The Borough Code applies to boroughs that have a police force of at least three members. However, a “police force” is defined so as to exclude police who are not paid a stated salary to “devote their normal working hours to police duty.” 53 P.S. §46195. (The Borough Code provisions in question have since been codified in Title 8 of Pennsylvania’s Consolidated Statutes). The district court therefore concluded that neither DeForte and Townsend nor the two other part-time members of the Borough’s police department were members of a “police force” subject to the protections of the Borough Code’s civil service system. The district court relied in part on other Pennsylvania federal district court decisions concluding that part-time police officers who were compensated on an hourly basis had no legitimate expectation of continued employment under the provisions of the Borough Code. The court distinguished Pennsylvania decisions under the Police Tenure Act, including Petras v. Union Twp., 187 A.2d 171, 174 (Pa. 1963), which held that the relevant test for determining “full time” employment “is not the number of days, length of hours, or terms of employment but rather whether or not the duties were such that [the plaintiff] was `available for full employment,’ that is[,] on call at any and all times.” The court concluded that the cases had interpreted the Police Tenure Act (which applies only to municipalities with fewer than three police officers), not the Borough Code, and that in any event the facts in this case revealed that DeForte and Townsend had other jobs and were not “available for full employment.”

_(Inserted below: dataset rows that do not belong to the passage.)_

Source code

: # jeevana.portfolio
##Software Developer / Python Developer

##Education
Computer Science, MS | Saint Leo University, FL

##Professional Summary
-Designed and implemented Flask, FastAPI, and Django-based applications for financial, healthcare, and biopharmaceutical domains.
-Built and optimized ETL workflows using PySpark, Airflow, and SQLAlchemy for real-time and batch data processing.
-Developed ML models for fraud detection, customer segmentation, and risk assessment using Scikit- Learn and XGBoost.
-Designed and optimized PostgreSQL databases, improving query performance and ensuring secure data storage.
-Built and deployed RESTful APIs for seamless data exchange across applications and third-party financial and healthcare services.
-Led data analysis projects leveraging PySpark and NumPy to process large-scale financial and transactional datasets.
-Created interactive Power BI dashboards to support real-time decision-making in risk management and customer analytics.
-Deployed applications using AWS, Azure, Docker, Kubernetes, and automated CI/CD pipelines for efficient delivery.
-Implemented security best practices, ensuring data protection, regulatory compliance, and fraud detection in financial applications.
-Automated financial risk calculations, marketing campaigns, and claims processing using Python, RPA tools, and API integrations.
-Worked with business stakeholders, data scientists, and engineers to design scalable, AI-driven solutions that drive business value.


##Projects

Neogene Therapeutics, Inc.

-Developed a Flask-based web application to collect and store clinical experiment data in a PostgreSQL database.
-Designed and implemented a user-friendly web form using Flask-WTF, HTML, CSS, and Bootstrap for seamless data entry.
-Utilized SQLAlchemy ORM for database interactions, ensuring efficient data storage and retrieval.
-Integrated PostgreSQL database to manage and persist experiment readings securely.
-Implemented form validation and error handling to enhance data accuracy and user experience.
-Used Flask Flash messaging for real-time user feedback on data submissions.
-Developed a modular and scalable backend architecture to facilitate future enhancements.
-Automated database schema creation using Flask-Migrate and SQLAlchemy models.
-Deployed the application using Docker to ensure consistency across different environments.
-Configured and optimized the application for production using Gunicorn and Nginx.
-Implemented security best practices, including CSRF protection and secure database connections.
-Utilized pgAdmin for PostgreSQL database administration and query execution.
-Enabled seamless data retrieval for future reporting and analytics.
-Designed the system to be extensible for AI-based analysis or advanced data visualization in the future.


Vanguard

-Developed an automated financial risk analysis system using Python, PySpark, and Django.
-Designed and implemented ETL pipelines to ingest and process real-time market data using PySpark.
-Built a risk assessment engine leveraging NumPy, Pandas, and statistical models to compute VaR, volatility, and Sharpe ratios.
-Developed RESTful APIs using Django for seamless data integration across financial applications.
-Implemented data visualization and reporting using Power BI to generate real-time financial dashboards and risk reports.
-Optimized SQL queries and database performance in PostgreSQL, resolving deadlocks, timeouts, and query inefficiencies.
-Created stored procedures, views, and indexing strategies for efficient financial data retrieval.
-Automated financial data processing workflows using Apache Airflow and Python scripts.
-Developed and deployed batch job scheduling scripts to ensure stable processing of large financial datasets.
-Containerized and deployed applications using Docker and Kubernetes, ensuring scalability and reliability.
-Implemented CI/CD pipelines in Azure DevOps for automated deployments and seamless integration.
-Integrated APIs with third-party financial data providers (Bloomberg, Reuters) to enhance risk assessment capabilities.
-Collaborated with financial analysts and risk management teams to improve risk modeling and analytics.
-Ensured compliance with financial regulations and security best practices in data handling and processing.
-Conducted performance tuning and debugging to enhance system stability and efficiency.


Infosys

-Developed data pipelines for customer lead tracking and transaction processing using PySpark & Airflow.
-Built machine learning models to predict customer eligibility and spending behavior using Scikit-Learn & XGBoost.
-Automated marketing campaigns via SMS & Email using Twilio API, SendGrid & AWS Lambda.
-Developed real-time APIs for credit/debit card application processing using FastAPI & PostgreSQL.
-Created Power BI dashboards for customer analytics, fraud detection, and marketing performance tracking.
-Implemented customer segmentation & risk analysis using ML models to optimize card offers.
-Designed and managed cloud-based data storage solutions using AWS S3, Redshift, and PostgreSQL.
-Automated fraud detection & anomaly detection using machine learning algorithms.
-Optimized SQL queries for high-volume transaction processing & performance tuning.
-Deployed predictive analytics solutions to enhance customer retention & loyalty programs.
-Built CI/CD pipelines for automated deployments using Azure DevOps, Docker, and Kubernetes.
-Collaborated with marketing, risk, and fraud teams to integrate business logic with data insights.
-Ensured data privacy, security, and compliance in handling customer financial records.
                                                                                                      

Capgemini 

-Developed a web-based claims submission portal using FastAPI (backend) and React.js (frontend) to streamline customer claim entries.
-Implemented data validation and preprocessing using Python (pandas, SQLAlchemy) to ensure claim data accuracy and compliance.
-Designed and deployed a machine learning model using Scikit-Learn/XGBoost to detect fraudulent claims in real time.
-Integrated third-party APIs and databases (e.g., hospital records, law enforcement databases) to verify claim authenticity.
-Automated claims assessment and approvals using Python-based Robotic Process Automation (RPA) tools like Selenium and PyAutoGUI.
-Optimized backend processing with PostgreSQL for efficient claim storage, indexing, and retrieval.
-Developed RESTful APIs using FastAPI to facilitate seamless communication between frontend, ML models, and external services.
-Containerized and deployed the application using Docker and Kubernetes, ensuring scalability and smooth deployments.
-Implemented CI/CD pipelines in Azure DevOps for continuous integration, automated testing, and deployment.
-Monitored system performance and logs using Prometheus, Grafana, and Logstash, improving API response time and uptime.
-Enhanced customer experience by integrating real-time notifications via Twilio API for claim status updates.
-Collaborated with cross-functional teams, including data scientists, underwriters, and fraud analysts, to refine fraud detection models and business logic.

The Police Tenure Act extends civil service protections to a person “employed as a regular full time police officer” in a police department that has “less than three members.” 53 P.S. §§ 811, 812. Rejecting DeForte and Townsend’s alternative contention that, if they are not entitled to the protections of the Borough Code’s civil service provisions, then the protections of Police Tenure Act must apply, the district court reasoned that the Commonwealth Court had held that for purposes of determining the size of the subject police force under the Police Tenure Act, it matters not whether the force consists of full-time or part-time officers, so that the Act clearly does not apply to the Borough of Worthington’s four member part-time force. And even if the Police Tenure Act did apply to the Borough’s four-member force, the district court held, it offered civil service protections only to full time employees, and DeForte and Townsend were part-time.
The result of the district court’s decision is that, although Pennsylvania has two statutes that apply to police civil service protections, the Borough Code for forces of at least three members, and the Police Tenure Act for forces fewer than three members, neither statute provided protections for the Borough of Worthington’s officers during the period in question, because all four members at the time DeForte and Townsend were dismissed were part-time. Moreover, although Pennsylvania courts have developed a test to determine whether an officer was part-time or full time under the Police Tenure Act, there does not appear to be a similar test to determine whether an officer is part-time or full time under the Borough Code.
Accordingly, the Third Circuit has asked, and the Pennsylvania Supreme Court will decide whether, under Pennsylvania law,
(1) The Pennsylvania Borough Code and the Police Tenure Act must be read in pari materia, such that every legally authorized police force in Pennsylvania fall under the governance of one of those two state statutes, and
(2) If not, whether the same test should be used to determine whether the Tenure Act ‘s two-officer maximum and the Borough Code’s three-officer minimum is satisfied.